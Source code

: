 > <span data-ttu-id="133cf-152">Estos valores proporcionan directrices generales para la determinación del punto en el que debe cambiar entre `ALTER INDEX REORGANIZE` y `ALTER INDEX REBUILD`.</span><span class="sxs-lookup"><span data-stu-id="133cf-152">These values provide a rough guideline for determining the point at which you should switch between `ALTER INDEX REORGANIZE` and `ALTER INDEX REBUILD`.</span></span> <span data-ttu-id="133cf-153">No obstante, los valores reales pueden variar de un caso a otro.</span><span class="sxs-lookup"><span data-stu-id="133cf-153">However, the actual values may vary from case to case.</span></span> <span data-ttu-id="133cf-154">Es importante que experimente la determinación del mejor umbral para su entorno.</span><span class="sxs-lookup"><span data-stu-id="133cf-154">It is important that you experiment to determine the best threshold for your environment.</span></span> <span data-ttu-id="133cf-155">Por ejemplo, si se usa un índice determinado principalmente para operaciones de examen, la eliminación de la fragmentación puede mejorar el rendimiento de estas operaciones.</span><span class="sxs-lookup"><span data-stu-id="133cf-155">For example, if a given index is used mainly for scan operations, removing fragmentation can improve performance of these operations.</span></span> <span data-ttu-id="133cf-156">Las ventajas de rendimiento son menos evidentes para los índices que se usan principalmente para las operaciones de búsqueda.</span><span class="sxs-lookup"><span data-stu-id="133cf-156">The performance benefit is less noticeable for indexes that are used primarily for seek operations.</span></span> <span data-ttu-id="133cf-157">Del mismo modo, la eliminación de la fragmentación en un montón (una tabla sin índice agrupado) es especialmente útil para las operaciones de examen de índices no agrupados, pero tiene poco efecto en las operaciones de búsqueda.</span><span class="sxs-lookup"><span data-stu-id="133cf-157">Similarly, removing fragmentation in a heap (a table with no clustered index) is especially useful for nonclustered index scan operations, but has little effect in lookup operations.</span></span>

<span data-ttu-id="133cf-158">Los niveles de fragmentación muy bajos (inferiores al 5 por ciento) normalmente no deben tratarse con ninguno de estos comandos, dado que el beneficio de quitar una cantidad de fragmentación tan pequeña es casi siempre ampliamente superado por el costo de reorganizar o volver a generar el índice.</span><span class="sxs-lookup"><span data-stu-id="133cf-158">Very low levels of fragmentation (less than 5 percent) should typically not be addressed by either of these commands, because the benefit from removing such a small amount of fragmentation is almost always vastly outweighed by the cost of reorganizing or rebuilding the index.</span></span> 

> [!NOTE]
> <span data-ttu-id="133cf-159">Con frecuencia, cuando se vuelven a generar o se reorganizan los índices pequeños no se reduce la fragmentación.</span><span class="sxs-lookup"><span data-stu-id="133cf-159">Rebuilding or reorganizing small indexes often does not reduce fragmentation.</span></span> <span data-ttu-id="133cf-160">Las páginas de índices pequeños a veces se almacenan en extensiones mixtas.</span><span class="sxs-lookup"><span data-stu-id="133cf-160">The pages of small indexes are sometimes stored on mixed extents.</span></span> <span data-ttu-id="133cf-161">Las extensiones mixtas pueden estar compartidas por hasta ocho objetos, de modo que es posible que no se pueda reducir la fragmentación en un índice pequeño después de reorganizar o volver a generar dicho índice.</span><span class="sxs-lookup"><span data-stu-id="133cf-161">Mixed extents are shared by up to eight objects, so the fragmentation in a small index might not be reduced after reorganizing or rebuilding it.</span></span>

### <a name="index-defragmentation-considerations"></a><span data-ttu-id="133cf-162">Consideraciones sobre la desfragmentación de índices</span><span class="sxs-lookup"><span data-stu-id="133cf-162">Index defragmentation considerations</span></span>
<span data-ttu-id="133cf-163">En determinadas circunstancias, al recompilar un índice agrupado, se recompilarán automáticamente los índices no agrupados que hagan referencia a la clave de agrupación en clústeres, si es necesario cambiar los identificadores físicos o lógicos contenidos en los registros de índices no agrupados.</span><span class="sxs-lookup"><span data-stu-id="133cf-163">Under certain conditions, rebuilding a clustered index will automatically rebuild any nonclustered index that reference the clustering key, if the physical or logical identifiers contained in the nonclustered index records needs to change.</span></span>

◆ BRIEF
Everything from the line containing "or rebuilding it.</span></span>" to the last line of the material above must be copied exactly, and only that.

◆ RESPONSE AREA
> <span data-ttu-id="133cf-159">Con frecuencia, cuando se vuelven a generar o se reorganizan los índices pequeños no se reduce la fragmentación.</span><span class="sxs-lookup"><span data-stu-id="133cf-159">Rebuilding or reorganizing small indexes often does not reduce fragmentation.</span></span> <span data-ttu-id="133cf-160">Las páginas de índices pequeños a veces se almacenan en extensiones mixtas.</span><span class="sxs-lookup"><span data-stu-id="133cf-160">The pages of small indexes are sometimes stored on mixed extents.</span></span> <span data-ttu-id="133cf-161">Las extensiones mixtas pueden estar compartidas por hasta ocho objetos, de modo que es posible que no se pueda reducir la fragmentación en un índice pequeño después de reorganizar o volver a generar dicho índice.</span><span class="sxs-lookup"><span data-stu-id="133cf-161">Mixed extents are shared by up to eight objects, so the fragmentation in a small index might not be reduced after reorganizing or rebuilding it.</span></span>

### <a name="index-defragmentation-considerations"></a><span data-ttu-id="133cf-162">Consideraciones sobre la desfragmentación de índices</span><span class="sxs-lookup"><span data-stu-id="133cf-162">Index defragmentation considerations</span></span>
<span data-ttu-id="133cf-163">En determinadas circunstancias, al recompilar un índice agrupado, se recompilarán automáticamente los índices no agrupados que hagan referencia a la clave de agrupación en clústeres, si es necesario cambiar los identificadores físicos o lógicos contenidos en los registros de índices no agrupados.</span><span class="sxs-lookup"><span data-stu-id="133cf-163">Under certain conditions, rebuilding a clustered index will automatically rebuild any nonclustered index that reference the clustering key, if the physical or logical identifiers contained in the nonclustered index records needs to change.</span></span>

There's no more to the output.